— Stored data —

________________________

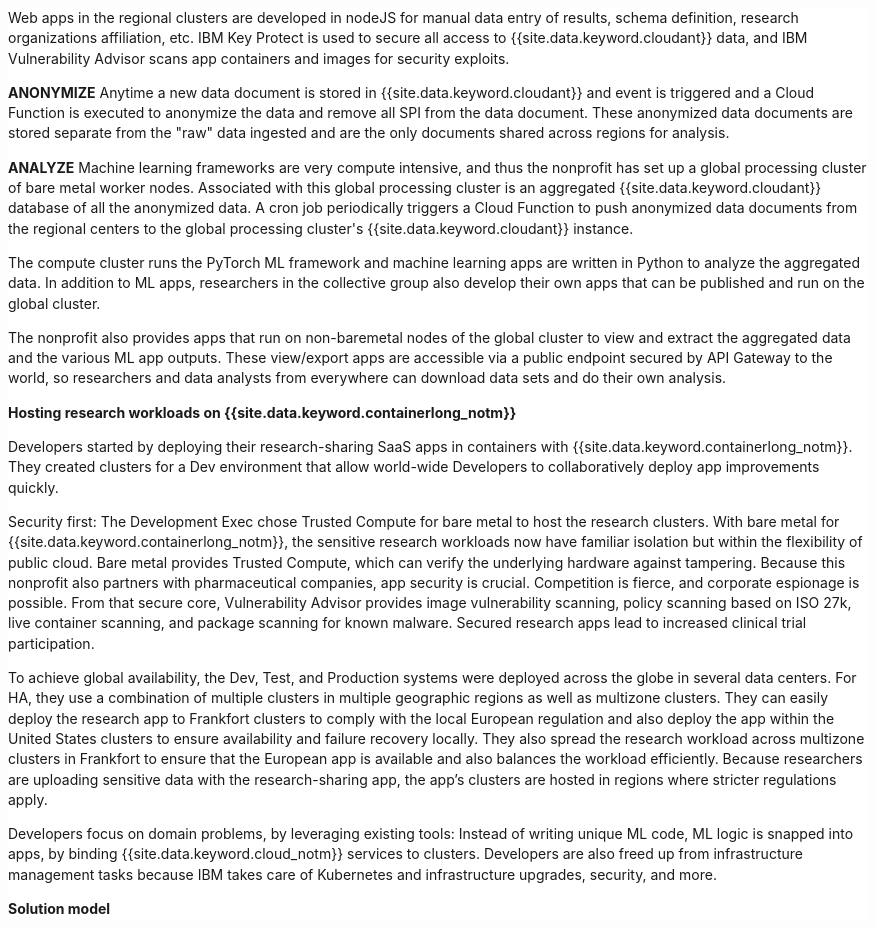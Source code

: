 Web apps in the regional clusters are developed in nodeJS for manual data entry of results, schema definition, research organizations affiliation, etc. IBM Key Protect is used to secure all access to {{site.data.keyword.cloudant}} data, and IBM Vulnerability Advisor scans app containers and images for security exploits.

**ANONYMIZE** Anytime a new data document is stored in {{site.data.keyword.cloudant}} and event is triggered and a Cloud Function is executed to anonymize the data and remove all SPI from the data document. These anonymized data documents are stored separate from the "raw" data ingested and are the only documents shared across regions for analysis.

**ANALYZE** Machine learning frameworks are very compute intensive, and thus the nonprofit has set up a global processing cluster of bare metal worker nodes. Associated with this global processing cluster is an aggregated {{site.data.keyword.cloudant}} database of all the anonymized data. A cron job periodically triggers a Cloud Function to push anonymized data documents from the regional centers to the global processing cluster's {{site.data.keyword.cloudant}} instance.

The compute cluster runs the PyTorch ML framework and machine learning apps are written in Python to analyze the aggregated data. In addition to ML apps, researchers in the collective group also develop their own apps that can be published and run on the global cluster.

The nonprofit also provides apps that run on non-baremetal nodes of the global cluster to view and extract the aggregated data and the various ML app outputs. These view/export apps are accessible via a public endpoint secured by API Gateway to the world, so researchers and data analysts from everywhere can download data sets and do their own analysis.

**Hosting research workloads on {{site.data.keyword.containerlong_notm}}**

Developers started by deploying their research-sharing SaaS apps in containers with {{site.data.keyword.containerlong_notm}}. They created clusters for a Dev environment that allow world-wide Developers to collaboratively deploy app improvements quickly.

Security first: The Development Exec chose Trusted Compute for bare metal to host the research clusters. With bare metal for {{site.data.keyword.containerlong_notm}}, the sensitive research workloads now have familiar isolation but within the flexibility of public cloud. Bare metal provides Trusted Compute, which can verify the underlying hardware against tampering. Because this nonprofit also partners with pharmaceutical companies, app security is crucial. Competition is fierce, and corporate espionage is possible. From that secure core, Vulnerability Advisor provides image vulnerability scanning, policy scanning based on ISO 27k, live container scanning, and package scanning for known malware. Secured research apps lead to increased clinical trial participation.

To achieve global availability, the Dev, Test, and Production systems were deployed across the globe in several data centers. For HA, they use a combination of multiple clusters in multiple geographic regions as well as multizone clusters. They can easily deploy the research app to Frankfort clusters to comply with the local European regulation and also deploy the app within the United States clusters to ensure availability and failure recovery locally. They also spread the research workload across multizone clusters in Frankfort to ensure that the European app is available and also balances the workload efficiently. Because researchers are uploading sensitive data with the research-sharing app, the app’s clusters are hosted in regions where stricter regulations apply.

Developers focus on domain problems, by leveraging existing tools: Instead of writing unique ML code, ML logic is snapped into apps, by binding {{site.data.keyword.cloud_notm}} services to clusters. Developers are also freed up from infrastructure management tasks because IBM takes care of Kubernetes and infrastructure upgrades, security, and more. 

**Solution model**
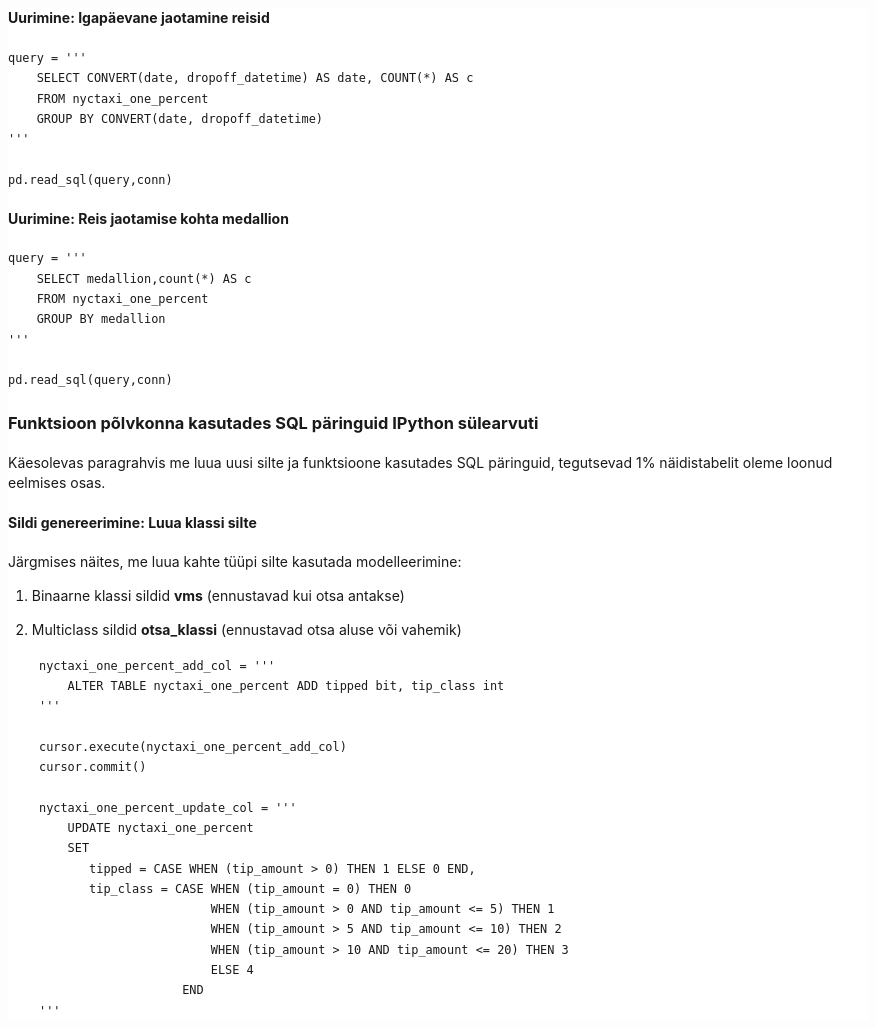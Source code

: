 #### <a name="exploration-daily-distribution-of-trips"></a>Uurimine: Igapäevane jaotamine reisid

    query = '''
        SELECT CONVERT(date, dropoff_datetime) AS date, COUNT(*) AS c
        FROM nyctaxi_one_percent
        GROUP BY CONVERT(date, dropoff_datetime)
    '''

    pd.read_sql(query,conn)

#### <a name="exploration-trip-distribution-per-medallion"></a>Uurimine: Reis jaotamise kohta medallion

    query = '''
        SELECT medallion,count(*) AS c
        FROM nyctaxi_one_percent
        GROUP BY medallion
    '''

    pd.read_sql(query,conn)

### <a name="feature-generation-using-sql-queries-in-ipython-notebook"></a>Funktsioon põlvkonna kasutades SQL päringuid IPython sülearvuti

Käesolevas paragrahvis me luua uusi silte ja funktsioone kasutades SQL päringuid, tegutsevad 1% näidistabelit oleme loonud eelmises osas.

#### <a name="label-generation-generate-class-labels"></a>Sildi genereerimine: Luua klassi silte

Järgmises näites, me luua kahte tüüpi silte kasutada modelleerimine:

1. Binaarne klassi sildid **vms** (ennustavad kui otsa antakse)
2. Multiclass sildid **otsa\_klassi** (ennustavad otsa aluse või vahemik)

        nyctaxi_one_percent_add_col = '''
            ALTER TABLE nyctaxi_one_percent ADD tipped bit, tip_class int
        '''

        cursor.execute(nyctaxi_one_percent_add_col)
        cursor.commit()

        nyctaxi_one_percent_update_col = '''
            UPDATE nyctaxi_one_percent
            SET
               tipped = CASE WHEN (tip_amount > 0) THEN 1 ELSE 0 END,
               tip_class = CASE WHEN (tip_amount = 0) THEN 0
                                WHEN (tip_amount > 0 AND tip_amount <= 5) THEN 1
                                WHEN (tip_amount > 5 AND tip_amount <= 10) THEN 2
                                WHEN (tip_amount > 10 AND tip_amount <= 20) THEN 3
                                ELSE 4
                            END
        '''
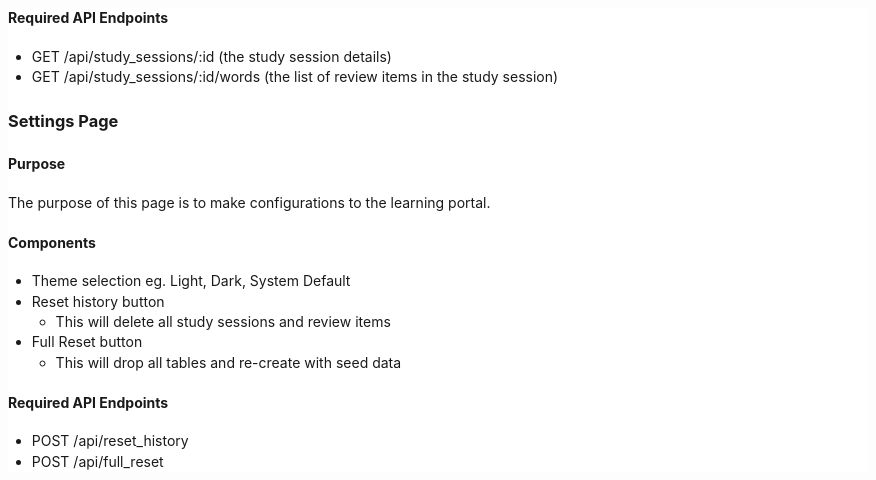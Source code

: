 #### Required API Endpoints
- GET /api/study_sessions/:id (the study session details)
- GET /api/study_sessions/:id/words (the list of review items in the study session)

### Settings Page

#### Purpose
The purpose of this page is to make configurations to the learning portal.

#### Components
- Theme selection eg. Light, Dark, System Default
- Reset history button
  - This will delete all study sessions and review items
- Full Reset button
  - This will drop all tables and re-create with seed data

#### Required API Endpoints
- POST /api/reset_history
- POST /api/full_reset
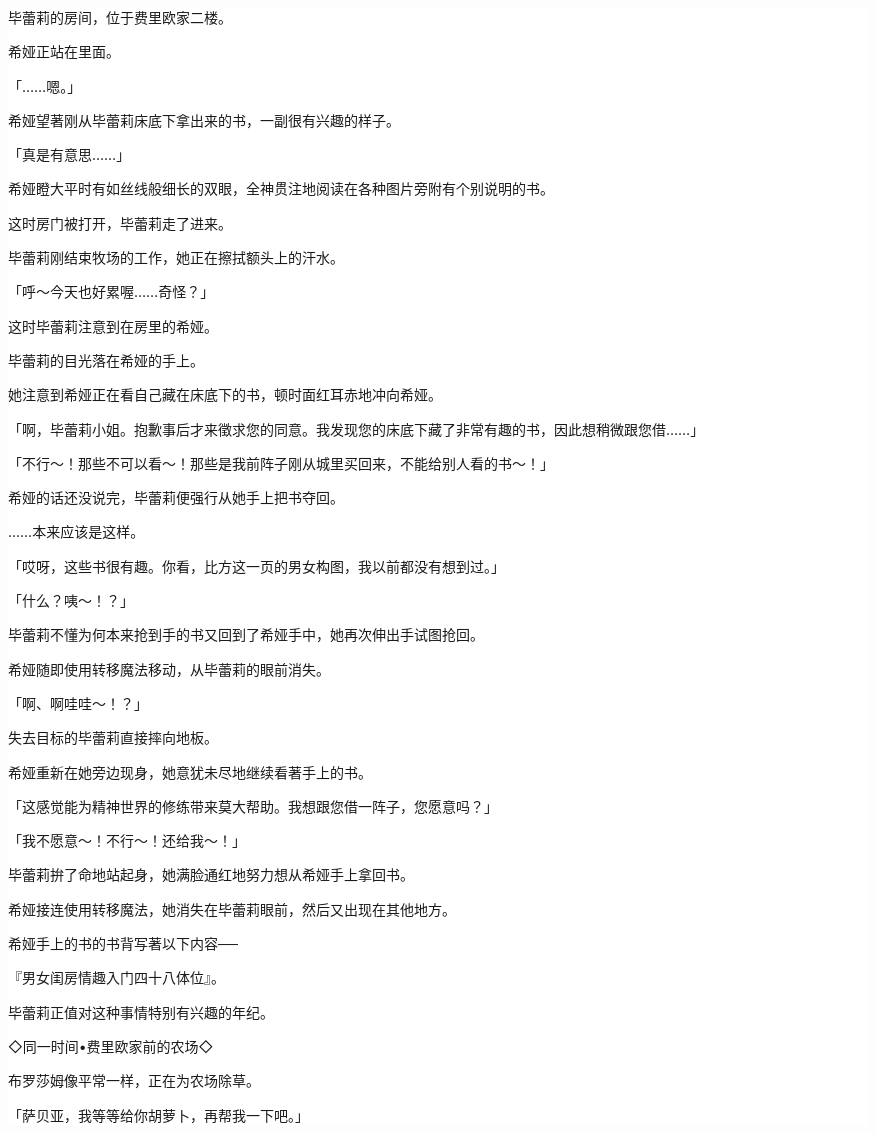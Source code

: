 毕蕾莉的房间，位于费里欧家二楼。

希娅正站在里面。

「……嗯。」

希娅望著刚从毕蕾莉床底下拿出来的书，一副很有兴趣的样子。

「真是有意思……」

希娅瞪大平时有如丝线般细长的双眼，全神贯注地阅读在各种图片旁附有个别说明的书。

这时房门被打开，毕蕾莉走了进来。

毕蕾莉刚结束牧场的工作，她正在擦拭额头上的汗水。

「呼～今天也好累喔……奇怪？」

这时毕蕾莉注意到在房里的希娅。

毕蕾莉的目光落在希娅的手上。

她注意到希娅正在看自己藏在床底下的书，顿时面红耳赤地冲向希娅。

「啊，毕蕾莉小姐。抱歉事后才来徵求您的同意。我发现您的床底下藏了非常有趣的书，因此想稍微跟您借……」

「不行～！那些不可以看～！那些是我前阵子刚从城里买回来，不能给别人看的书～！」

希娅的话还没说完，毕蕾莉便强行从她手上把书夺回。

……本来应该是这样。

「哎呀，这些书很有趣。你看，比方这一页的男女构图，我以前都没有想到过。」

「什么？咦～！？」

毕蕾莉不懂为何本来抢到手的书又回到了希娅手中，她再次伸出手试图抢回。

希娅随即使用转移魔法移动，从毕蕾莉的眼前消失。

「啊、啊哇哇～！？」

失去目标的毕蕾莉直接摔向地板。

希娅重新在她旁边现身，她意犹未尽地继续看著手上的书。

「这感觉能为精神世界的修练带来莫大帮助。我想跟您借一阵子，您愿意吗？」

「我不愿意～！不行～！还给我～！」

毕蕾莉拚了命地站起身，她满脸通红地努力想从希娅手上拿回书。

希娅接连使用转移魔法，她消失在毕蕾莉眼前，然后又出现在其他地方。

希娅手上的书的书背写著以下内容──

『男女闺房情趣入门四十八体位』。

毕蕾莉正值对这种事情特别有兴趣的年纪。

◇同一时间•费里欧家前的农场◇

布罗莎姆像平常一样，正在为农场除草。

「萨贝亚，我等等给你胡萝卜，再帮我一下吧。」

________________________

— EXERCISE OBJECTIVE —
Report how many lines in the data above contain "WHEN", without any other words.

— RESPONSE AREA —
5